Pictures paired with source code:

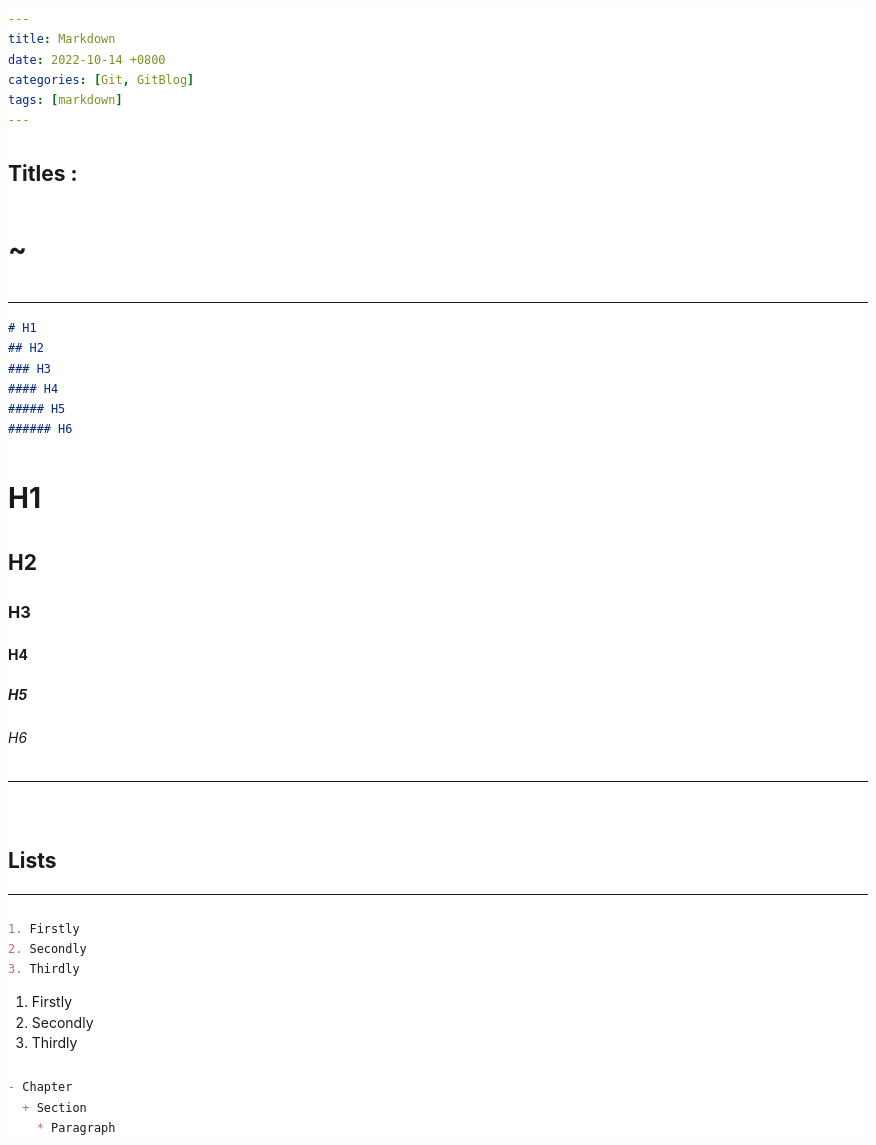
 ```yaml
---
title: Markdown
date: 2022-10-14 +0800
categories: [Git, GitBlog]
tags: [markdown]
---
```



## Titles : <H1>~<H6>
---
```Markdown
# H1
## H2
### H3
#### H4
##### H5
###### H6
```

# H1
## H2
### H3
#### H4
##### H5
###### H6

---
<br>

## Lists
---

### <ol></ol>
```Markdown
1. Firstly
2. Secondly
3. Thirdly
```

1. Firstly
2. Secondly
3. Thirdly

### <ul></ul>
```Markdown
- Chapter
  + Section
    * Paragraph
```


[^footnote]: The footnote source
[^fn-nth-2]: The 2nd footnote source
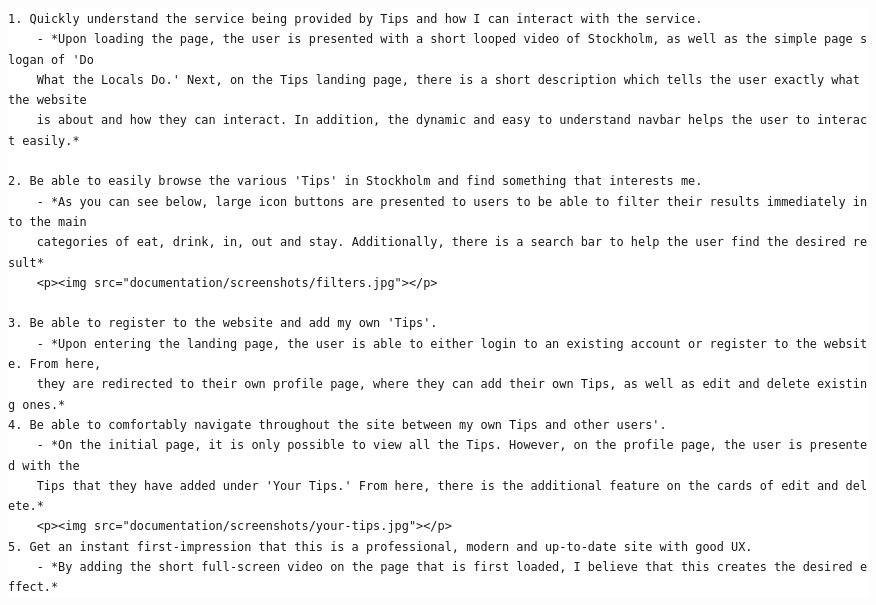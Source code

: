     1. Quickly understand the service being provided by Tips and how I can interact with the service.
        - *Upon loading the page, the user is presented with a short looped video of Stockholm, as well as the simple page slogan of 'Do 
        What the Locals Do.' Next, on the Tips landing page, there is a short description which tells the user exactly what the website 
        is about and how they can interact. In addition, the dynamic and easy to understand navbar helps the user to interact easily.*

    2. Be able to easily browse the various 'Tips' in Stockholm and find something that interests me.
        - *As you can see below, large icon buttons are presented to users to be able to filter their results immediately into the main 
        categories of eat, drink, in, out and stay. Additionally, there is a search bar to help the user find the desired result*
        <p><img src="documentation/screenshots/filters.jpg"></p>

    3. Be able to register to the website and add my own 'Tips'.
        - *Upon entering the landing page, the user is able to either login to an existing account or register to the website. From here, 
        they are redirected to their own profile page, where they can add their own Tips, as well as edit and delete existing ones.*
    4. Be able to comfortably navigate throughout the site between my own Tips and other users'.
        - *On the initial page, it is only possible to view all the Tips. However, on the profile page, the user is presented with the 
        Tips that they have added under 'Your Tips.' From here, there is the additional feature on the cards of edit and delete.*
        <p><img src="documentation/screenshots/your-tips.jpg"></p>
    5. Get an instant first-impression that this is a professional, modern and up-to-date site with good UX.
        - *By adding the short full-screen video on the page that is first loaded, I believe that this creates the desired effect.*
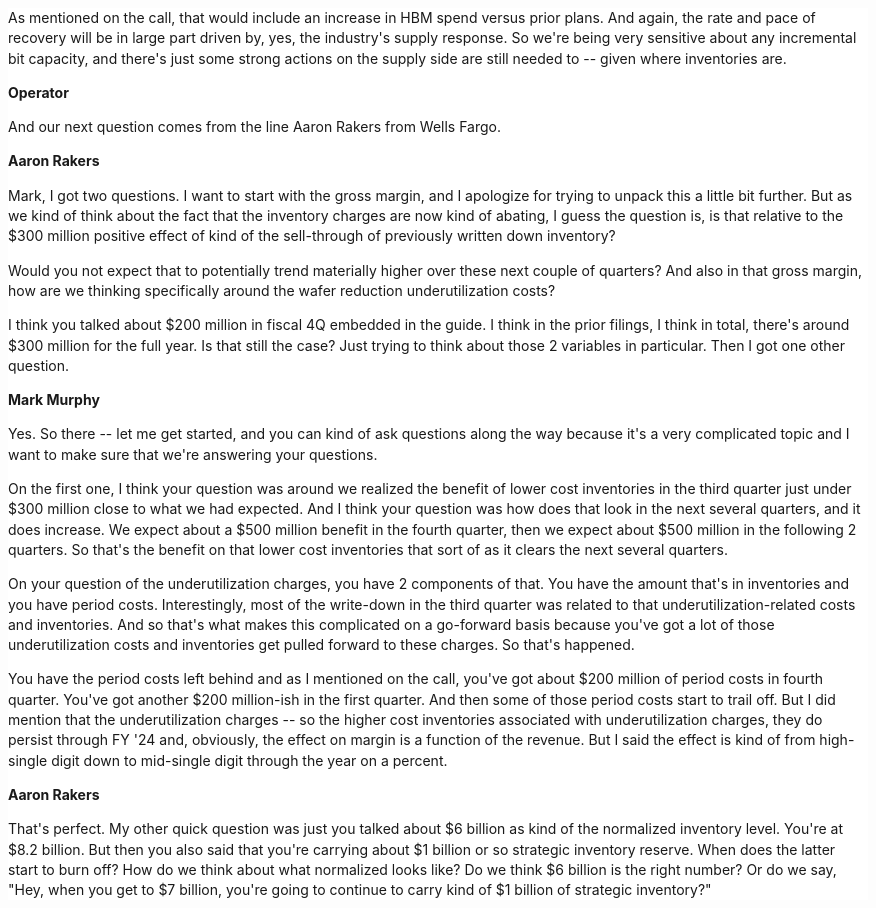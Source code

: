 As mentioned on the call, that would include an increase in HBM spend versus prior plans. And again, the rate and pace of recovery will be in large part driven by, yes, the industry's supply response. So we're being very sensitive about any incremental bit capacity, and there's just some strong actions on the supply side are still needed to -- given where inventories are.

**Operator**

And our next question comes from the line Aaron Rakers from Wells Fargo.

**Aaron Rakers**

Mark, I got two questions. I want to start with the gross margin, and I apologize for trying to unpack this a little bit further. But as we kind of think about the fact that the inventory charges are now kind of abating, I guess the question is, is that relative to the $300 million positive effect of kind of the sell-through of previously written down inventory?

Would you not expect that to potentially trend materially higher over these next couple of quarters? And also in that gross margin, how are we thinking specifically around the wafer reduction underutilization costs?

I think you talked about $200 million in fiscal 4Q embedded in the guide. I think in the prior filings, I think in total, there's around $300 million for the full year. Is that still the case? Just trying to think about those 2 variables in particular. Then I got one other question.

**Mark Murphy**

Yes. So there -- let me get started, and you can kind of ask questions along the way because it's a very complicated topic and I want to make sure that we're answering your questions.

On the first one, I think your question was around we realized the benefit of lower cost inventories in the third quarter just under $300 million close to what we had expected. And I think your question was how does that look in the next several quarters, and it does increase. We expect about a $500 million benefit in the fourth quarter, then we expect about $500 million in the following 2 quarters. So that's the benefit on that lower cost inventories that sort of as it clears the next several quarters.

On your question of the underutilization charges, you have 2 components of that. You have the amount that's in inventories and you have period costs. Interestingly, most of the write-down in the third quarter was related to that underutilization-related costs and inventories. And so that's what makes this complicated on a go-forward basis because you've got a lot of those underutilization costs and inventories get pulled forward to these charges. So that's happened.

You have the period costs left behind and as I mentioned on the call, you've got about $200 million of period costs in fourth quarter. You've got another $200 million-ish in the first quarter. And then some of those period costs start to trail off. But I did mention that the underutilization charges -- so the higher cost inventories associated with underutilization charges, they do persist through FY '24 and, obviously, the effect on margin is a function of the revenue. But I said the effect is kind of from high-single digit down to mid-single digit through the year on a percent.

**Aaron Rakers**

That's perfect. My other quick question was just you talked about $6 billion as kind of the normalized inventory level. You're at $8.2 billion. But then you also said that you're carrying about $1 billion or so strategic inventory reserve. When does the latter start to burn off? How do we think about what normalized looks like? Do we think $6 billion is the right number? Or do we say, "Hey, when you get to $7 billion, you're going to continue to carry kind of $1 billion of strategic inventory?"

## What is being asked
The records are to be returned word for word, without any of their pictures.

## Exercise solution
 ```yaml
---
title: Markdown
date: 2022-10-14 +0800
categories: [Git, GitBlog]
tags: [markdown]
---
```



## Titles : <H1>~<H6>
---
```Markdown
# H1
## H2
### H3
#### H4
##### H5
###### H6
```

# H1
## H2
### H3
#### H4
##### H5
###### H6

---
<br>

## Lists
---

### <ol></ol>
```Markdown
1. Firstly
2. Secondly
3. Thirdly
```

1. Firstly
2. Secondly
3. Thirdly

### <ul></ul>
```Markdown
- Chapter
  + Section
    * Paragraph
```


[^footnote]: The footnote source
[^fn-nth-2]: The 2nd footnote source
Source code

:     1. Quickly understand the service being provided by Tips and how I can interact with the service.
        - *Upon loading the page, the user is presented with a short looped video of Stockholm, as well as the simple page slogan of 'Do 
        What the Locals Do.' Next, on the Tips landing page, there is a short description which tells the user exactly what the website 
        is about and how they can interact. In addition, the dynamic and easy to understand navbar helps the user to interact easily.*

    2. Be able to easily browse the various 'Tips' in Stockholm and find something that interests me.
        - *As you can see below, large icon buttons are presented to users to be able to filter their results immediately into the main 
        categories of eat, drink, in, out and stay. Additionally, there is a search bar to help the user find the desired result*
        <p><img src="documentation/screenshots/filters.jpg"></p>

    3. Be able to register to the website and add my own 'Tips'.
        - *Upon entering the landing page, the user is able to either login to an existing account or register to the website. From here, 
        they are redirected to their own profile page, where they can add their own Tips, as well as edit and delete existing ones.*
    4. Be able to comfortably navigate throughout the site between my own Tips and other users'.
        - *On the initial page, it is only possible to view all the Tips. However, on the profile page, the user is presented with the 
        Tips that they have added under 'Your Tips.' From here, there is the additional feature on the cards of edit and delete.*
        <p><img src="documentation/screenshots/your-tips.jpg"></p>
    5. Get an instant first-impression that this is a professional, modern and up-to-date site with good UX.
        - *By adding the short full-screen video on the page that is first loaded, I believe that this creates the desired effect.*
Source code

: As mentioned on the call, that would include an increase in HBM spend versus prior plans. And again, the rate and pace of recovery will be in large part driven by, yes, the industry's supply response. So we're being very sensitive about any incremental bit capacity, and there's just some strong actions on the supply side are still needed to -- given where inventories are.

**Operator**

And our next question comes from the line Aaron Rakers from Wells Fargo.

**Aaron Rakers**

Mark, I got two questions. I want to start with the gross margin, and I apologize for trying to unpack this a little bit further. But as we kind of think about the fact that the inventory charges are now kind of abating, I guess the question is, is that relative to the $300 million positive effect of kind of the sell-through of previously written down inventory?

Would you not expect that to potentially trend materially higher over these next couple of quarters? And also in that gross margin, how are we thinking specifically around the wafer reduction underutilization costs?

I think you talked about $200 million in fiscal 4Q embedded in the guide. I think in the prior filings, I think in total, there's around $300 million for the full year. Is that still the case? Just trying to think about those 2 variables in particular. Then I got one other question.

**Mark Murphy**

Yes. So there -- let me get started, and you can kind of ask questions along the way because it's a very complicated topic and I want to make sure that we're answering your questions.

On the first one, I think your question was around we realized the benefit of lower cost inventories in the third quarter just under $300 million close to what we had expected. And I think your question was how does that look in the next several quarters, and it does increase. We expect about a $500 million benefit in the fourth quarter, then we expect about $500 million in the following 2 quarters. So that's the benefit on that lower cost inventories that sort of as it clears the next several quarters.

On your question of the underutilization charges, you have 2 components of that. You have the amount that's in inventories and you have period costs. Interestingly, most of the write-down in the third quarter was related to that underutilization-related costs and inventories. And so that's what makes this complicated on a go-forward basis because you've got a lot of those underutilization costs and inventories get pulled forward to these charges. So that's happened.

You have the period costs left behind and as I mentioned on the call, you've got about $200 million of period costs in fourth quarter. You've got another $200 million-ish in the first quarter. And then some of those period costs start to trail off. But I did mention that the underutilization charges -- so the higher cost inventories associated with underutilization charges, they do persist through FY '24 and, obviously, the effect on margin is a function of the revenue. But I said the effect is kind of from high-single digit down to mid-single digit through the year on a percent.

**Aaron Rakers**

That's perfect. My other quick question was just you talked about $6 billion as kind of the normalized inventory level. You're at $8.2 billion. But then you also said that you're carrying about $1 billion or so strategic inventory reserve. When does the latter start to burn off? How do we think about what normalized looks like? Do we think $6 billion is the right number? Or do we say, "Hey, when you get to $7 billion, you're going to continue to carry kind of $1 billion of strategic inventory?"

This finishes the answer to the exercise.